Val groped for the support of the desk. “Oh, yes,” she said faintly. “Thank you.” And she went over to a divan and sat down under the dwarf palm, her thighs quivery with weakness.

Call... She hadn’t made any call. Some one had telephoned Mibs, using her name. An appointment!

The manager went back to the switchboard, looking angry. Val felt like laughing. Angry! Oh, Mibs, you fool... Val managed to get out of the divan and go to the telephone booth. It took her a long time to fish out the coins from her purse; her fingers seemed incapable of holding on to anything.

“Walter Spaeth,” she said, when she was connected with the Independent. It was supposed to be a calm, unconcerned alto; but somehow it came out a dry croak.

“Spaeth talking,” said Walter’s blessed voice.

“Walter. Something terrible’s happened.”

“Darling! What’s the matter? Has Winni — Ruhig—”

“It’s... it’s Mibs. Mibs Austin.” Val clung to the telephone. “Walter... she’s gone.”

Walter made a funny little sound at the other end of the wire. “Gone? I thought you said she’d agreed not to— I mean, that she wasn’t to leave—”
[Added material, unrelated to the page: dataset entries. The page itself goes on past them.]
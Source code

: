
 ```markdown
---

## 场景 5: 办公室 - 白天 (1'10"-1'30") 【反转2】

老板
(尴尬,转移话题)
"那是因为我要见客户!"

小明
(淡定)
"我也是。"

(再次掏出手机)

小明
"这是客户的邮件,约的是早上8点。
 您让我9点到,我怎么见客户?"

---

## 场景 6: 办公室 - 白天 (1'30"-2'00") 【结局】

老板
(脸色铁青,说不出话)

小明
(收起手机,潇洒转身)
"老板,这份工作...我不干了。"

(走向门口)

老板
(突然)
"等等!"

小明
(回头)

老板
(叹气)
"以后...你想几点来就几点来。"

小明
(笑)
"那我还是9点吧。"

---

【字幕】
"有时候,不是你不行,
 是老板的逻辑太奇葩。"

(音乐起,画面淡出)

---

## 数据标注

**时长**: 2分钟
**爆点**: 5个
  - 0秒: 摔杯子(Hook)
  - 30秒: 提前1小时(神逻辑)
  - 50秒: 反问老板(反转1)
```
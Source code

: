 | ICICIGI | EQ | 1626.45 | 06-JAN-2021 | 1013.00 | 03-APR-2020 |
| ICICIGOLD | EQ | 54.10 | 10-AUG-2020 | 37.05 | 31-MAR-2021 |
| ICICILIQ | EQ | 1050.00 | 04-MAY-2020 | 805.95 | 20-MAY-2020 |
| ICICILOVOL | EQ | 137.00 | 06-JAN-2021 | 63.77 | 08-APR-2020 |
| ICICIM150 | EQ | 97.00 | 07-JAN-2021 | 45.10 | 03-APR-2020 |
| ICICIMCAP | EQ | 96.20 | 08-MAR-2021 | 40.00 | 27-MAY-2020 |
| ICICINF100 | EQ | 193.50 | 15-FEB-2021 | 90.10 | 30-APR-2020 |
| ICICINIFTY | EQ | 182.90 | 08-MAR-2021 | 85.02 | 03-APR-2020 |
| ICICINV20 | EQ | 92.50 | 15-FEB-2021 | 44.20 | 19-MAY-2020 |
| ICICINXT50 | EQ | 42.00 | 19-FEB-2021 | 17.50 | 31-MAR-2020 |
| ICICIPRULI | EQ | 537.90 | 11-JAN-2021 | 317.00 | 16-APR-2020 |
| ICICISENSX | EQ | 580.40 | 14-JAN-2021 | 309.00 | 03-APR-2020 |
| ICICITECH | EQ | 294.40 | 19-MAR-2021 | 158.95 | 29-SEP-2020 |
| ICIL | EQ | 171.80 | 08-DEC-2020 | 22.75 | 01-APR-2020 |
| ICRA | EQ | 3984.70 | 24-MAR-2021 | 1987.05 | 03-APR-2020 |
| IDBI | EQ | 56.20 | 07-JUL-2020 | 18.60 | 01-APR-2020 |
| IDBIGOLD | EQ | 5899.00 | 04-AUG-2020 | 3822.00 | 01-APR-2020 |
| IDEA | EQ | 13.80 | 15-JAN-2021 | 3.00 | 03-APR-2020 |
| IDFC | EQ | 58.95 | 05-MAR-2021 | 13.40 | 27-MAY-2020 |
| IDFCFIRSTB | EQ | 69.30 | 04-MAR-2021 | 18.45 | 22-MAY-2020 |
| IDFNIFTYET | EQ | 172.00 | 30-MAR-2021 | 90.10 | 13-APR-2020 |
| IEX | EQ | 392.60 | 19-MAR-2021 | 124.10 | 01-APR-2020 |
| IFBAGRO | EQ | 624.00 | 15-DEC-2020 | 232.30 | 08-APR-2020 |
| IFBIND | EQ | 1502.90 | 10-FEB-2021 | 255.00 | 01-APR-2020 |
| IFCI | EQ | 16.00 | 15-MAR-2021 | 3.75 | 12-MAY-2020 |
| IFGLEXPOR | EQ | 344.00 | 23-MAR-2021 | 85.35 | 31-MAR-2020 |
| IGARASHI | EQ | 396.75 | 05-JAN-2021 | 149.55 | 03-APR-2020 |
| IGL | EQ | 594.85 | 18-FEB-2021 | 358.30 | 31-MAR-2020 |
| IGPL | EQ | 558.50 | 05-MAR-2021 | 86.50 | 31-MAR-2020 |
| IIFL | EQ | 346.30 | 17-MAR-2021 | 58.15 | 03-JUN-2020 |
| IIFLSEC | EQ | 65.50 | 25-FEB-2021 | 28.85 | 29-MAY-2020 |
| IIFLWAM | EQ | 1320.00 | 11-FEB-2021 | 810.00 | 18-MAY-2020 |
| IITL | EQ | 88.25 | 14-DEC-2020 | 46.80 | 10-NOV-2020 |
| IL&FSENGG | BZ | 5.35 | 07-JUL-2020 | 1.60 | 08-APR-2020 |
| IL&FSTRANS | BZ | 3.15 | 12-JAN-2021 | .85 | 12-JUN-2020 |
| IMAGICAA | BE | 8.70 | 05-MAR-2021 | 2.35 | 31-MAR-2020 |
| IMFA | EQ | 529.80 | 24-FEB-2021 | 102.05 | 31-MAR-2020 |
“You don’t understand, Walter,” said Val stiffly. “Somebody... somebody telephoned her an hour ago using my name and telling her to meet me at Cahuenga and Sunset. But... I... didn’t — ’phone her!”

“Oh,” said Walter. Then he said: “Hold tight, funny-face. I’ll be right down.”

Val hung up and stood in the hot booth for a moment. Then she went out and toiled upstairs to wait for Walter. She felt like an old, old woman.

Walter was there in thirty minutes, and she let him in and bolted the door behind him. They went into the living-room and Walter sat down. Val went to the window mechanically and let down the Venetian blinds. That done, she moved the Chinese vase a half-inch to the left on the refectory table. Then she moved it back again.

Walter sat silently, the flesh over his eyes bunched into little knots. His fist was pounding up and down on his knee.

“Do you think,” said Val in a tight voice, “do you think she’s—”

Walter got up and tramped around the room, red in the face. “What I can’t understand is how the little fool ever let a trick like that take her in,” he muttered. “Good lord, doesn’t she know your voice?”

“I haven’t had much to do with her, Walter,” replied Val listlessly.

“The damned fool!”

“Walter.” Val twisted her fingers. “She may be — she might be...” It was hard to say. It was impossible to say.